[Source records]
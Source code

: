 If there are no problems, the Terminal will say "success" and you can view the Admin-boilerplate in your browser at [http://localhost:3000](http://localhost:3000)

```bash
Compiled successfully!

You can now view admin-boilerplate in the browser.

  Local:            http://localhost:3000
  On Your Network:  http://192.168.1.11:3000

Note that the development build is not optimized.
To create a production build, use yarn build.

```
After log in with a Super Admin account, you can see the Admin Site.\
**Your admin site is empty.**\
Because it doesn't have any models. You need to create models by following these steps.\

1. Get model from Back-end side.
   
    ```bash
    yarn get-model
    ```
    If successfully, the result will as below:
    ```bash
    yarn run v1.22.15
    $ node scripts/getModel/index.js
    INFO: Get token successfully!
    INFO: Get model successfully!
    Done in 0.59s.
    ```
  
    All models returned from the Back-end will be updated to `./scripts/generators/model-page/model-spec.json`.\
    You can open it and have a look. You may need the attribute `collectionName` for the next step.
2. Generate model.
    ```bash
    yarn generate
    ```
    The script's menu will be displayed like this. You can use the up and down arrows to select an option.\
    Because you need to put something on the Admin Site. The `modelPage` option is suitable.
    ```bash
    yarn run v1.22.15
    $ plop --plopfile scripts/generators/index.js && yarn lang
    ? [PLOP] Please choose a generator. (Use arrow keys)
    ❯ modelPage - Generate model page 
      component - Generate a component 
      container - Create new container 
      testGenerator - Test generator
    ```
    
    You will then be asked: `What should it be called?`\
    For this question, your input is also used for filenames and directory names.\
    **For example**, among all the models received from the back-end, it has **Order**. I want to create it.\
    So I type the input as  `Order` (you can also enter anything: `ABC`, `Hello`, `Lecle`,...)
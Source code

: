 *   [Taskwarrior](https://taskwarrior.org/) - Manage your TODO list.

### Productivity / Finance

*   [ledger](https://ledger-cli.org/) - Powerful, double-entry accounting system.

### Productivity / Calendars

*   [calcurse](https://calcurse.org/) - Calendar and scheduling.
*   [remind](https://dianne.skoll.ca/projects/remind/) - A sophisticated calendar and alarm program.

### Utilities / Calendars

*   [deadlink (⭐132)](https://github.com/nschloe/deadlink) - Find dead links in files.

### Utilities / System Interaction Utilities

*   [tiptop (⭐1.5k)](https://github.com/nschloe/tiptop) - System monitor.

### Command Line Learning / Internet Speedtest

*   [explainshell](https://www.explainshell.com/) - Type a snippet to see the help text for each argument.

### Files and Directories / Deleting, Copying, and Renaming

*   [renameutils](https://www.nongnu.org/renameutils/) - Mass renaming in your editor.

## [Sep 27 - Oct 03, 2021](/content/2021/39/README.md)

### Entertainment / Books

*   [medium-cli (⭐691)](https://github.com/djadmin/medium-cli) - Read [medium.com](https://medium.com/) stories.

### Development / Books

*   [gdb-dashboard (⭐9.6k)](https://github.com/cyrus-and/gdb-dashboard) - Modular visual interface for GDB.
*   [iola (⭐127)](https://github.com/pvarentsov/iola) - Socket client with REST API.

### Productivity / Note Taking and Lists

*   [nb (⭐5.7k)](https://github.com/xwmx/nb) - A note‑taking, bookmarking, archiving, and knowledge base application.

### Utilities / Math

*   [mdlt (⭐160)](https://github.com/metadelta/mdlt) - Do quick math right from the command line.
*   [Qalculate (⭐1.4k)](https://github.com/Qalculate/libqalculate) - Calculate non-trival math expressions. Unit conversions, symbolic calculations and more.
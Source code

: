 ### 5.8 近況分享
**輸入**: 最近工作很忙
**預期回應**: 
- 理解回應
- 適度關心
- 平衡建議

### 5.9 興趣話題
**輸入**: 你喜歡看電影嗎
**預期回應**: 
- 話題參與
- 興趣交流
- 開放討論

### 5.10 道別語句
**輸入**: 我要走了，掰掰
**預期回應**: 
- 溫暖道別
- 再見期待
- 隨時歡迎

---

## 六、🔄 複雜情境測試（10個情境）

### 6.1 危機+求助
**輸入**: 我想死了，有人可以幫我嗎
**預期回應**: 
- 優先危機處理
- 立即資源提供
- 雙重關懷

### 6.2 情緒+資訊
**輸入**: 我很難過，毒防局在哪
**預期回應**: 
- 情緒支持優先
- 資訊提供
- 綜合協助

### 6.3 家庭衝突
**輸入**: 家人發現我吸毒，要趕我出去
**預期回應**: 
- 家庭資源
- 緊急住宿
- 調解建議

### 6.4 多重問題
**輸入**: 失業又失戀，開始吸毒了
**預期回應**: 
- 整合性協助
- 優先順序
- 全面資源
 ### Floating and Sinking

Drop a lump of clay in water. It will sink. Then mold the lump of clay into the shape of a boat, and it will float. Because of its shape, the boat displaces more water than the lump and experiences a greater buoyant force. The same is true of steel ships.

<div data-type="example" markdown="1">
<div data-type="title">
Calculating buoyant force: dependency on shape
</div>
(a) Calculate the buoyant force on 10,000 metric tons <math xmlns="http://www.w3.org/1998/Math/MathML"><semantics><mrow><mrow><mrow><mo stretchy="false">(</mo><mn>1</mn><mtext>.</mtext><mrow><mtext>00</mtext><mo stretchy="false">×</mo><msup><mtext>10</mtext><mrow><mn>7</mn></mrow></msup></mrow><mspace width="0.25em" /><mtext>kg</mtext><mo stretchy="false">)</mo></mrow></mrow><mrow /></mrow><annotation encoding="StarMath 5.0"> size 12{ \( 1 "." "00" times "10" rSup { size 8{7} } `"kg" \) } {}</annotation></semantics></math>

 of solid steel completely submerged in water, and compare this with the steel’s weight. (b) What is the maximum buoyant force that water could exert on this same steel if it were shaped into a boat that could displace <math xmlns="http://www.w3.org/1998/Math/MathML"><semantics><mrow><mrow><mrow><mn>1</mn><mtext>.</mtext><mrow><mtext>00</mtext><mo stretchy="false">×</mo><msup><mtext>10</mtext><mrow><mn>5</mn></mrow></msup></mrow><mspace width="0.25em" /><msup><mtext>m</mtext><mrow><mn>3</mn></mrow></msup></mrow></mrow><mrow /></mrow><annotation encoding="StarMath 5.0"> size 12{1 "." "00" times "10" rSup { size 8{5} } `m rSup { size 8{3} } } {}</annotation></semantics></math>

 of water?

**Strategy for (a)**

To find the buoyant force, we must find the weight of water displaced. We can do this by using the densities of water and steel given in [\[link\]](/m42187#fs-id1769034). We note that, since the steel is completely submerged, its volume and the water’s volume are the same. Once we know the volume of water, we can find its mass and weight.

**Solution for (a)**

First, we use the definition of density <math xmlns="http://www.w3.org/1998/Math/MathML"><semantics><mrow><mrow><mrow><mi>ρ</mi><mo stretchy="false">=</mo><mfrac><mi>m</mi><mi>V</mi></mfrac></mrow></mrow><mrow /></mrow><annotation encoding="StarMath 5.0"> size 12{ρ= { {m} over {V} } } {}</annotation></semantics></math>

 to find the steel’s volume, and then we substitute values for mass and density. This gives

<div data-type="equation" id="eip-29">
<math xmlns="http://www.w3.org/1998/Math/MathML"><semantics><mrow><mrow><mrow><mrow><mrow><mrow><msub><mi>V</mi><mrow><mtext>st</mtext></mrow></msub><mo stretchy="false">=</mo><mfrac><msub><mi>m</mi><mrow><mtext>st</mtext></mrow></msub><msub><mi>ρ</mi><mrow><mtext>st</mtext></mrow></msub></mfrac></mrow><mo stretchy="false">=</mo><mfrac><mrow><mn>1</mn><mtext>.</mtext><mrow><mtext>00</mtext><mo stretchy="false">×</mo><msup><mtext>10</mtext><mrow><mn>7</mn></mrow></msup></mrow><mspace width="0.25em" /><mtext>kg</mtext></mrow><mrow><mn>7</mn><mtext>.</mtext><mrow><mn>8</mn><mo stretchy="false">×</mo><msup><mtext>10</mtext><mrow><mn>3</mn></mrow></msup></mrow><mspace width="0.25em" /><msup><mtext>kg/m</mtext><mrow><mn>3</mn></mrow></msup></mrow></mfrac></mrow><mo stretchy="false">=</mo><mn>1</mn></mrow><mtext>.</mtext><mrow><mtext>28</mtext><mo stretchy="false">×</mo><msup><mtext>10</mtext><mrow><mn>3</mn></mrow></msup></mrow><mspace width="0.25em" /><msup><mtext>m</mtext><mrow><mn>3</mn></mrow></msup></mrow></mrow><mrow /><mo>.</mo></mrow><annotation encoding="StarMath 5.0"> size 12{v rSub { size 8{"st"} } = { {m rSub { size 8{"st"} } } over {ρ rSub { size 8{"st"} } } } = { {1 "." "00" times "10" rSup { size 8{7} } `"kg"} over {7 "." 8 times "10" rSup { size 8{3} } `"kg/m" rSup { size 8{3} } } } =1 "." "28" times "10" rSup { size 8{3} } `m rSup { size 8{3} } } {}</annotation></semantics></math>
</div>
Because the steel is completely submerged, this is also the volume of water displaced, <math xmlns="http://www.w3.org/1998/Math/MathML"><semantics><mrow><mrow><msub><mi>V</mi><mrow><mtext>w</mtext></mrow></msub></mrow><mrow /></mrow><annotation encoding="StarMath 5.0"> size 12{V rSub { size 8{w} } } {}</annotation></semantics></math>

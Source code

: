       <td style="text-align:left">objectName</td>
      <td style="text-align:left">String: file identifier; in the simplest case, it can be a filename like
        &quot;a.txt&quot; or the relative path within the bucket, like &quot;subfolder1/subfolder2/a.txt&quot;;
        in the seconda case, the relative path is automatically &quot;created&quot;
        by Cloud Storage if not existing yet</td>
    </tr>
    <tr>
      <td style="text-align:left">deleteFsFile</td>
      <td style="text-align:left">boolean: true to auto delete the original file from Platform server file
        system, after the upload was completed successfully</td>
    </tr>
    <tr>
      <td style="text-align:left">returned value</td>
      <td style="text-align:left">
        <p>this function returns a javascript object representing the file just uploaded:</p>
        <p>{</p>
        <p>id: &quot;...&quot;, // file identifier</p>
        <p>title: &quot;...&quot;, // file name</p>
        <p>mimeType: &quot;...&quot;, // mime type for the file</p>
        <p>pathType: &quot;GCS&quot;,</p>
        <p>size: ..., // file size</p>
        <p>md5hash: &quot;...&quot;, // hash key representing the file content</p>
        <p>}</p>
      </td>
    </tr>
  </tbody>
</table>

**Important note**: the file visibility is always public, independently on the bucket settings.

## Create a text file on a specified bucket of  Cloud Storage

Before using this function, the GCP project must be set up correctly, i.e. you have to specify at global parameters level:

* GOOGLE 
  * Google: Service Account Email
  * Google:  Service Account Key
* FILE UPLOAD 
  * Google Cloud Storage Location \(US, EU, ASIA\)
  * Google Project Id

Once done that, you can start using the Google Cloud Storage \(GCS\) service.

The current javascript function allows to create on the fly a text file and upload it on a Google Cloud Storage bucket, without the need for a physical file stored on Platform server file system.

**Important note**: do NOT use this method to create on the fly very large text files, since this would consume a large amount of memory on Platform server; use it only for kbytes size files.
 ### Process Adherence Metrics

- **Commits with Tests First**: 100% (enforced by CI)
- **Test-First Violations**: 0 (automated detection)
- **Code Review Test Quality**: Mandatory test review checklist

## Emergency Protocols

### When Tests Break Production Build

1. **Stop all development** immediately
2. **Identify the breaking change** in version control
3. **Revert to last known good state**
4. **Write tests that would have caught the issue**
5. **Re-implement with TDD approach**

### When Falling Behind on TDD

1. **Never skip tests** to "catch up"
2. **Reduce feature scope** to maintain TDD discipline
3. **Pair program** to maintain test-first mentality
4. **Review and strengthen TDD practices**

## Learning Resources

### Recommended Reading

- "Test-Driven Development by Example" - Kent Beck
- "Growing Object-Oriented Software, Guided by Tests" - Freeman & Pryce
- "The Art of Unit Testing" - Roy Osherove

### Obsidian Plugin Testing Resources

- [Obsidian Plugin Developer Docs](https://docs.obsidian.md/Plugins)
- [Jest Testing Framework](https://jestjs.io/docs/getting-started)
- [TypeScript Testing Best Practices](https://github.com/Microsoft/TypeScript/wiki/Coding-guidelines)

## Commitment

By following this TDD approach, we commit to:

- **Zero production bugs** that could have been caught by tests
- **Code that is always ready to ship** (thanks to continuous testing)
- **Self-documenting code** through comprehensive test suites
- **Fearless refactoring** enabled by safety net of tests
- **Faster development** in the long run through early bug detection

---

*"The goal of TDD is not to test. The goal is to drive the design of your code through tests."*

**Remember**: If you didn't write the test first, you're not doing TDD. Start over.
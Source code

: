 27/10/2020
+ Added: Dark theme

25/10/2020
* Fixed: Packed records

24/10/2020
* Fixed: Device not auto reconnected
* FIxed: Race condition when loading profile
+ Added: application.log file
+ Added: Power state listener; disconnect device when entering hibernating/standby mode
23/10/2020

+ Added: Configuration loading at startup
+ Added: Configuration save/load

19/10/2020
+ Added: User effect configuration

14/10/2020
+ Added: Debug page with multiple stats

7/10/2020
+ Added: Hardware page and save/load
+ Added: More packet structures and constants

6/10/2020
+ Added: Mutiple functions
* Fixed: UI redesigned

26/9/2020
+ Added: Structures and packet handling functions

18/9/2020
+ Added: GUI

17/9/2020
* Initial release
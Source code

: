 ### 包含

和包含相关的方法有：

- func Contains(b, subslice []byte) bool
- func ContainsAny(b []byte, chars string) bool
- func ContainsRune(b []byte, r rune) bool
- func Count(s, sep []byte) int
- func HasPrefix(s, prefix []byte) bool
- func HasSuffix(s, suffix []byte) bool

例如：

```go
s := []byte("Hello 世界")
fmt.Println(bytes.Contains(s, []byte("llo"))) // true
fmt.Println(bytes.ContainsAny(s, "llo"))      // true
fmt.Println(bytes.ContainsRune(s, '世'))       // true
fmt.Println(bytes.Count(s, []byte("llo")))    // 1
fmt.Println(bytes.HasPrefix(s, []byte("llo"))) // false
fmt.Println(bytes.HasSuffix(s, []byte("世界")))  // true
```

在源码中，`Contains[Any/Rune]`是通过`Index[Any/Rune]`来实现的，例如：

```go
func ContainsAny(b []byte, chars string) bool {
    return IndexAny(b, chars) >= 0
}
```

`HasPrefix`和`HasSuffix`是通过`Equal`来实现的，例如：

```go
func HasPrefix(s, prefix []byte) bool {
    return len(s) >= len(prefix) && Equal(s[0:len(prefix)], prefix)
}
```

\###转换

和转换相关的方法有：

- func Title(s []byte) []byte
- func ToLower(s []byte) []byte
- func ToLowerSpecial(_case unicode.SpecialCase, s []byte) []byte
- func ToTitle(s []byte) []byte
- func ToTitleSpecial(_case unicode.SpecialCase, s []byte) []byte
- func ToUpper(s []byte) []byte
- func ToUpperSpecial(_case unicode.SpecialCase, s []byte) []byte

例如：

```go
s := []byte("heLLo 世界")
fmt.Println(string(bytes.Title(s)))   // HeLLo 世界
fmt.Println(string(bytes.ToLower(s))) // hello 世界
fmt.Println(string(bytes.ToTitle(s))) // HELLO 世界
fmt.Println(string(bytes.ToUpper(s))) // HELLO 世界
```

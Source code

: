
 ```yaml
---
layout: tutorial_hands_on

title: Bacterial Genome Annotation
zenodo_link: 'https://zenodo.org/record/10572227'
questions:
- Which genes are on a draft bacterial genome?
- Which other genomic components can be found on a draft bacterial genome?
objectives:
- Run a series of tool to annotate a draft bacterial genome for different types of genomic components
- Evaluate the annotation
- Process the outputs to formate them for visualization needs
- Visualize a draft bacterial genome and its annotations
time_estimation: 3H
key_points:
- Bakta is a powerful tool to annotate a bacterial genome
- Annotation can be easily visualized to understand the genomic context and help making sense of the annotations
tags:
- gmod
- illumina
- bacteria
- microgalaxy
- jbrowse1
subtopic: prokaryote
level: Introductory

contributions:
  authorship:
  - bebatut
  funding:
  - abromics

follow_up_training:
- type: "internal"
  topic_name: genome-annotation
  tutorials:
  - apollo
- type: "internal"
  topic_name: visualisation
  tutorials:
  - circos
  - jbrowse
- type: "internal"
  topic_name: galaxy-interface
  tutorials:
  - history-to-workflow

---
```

Work to complete ▸ Filter the data above down to lines with the word "successfully", and copy them.

Finished task ▸
Compiled successfully!
    If successfully, the result will as below:
    INFO: Get token successfully!
    INFO: Get model successfully!
        system, after the upload was completed successfully</td>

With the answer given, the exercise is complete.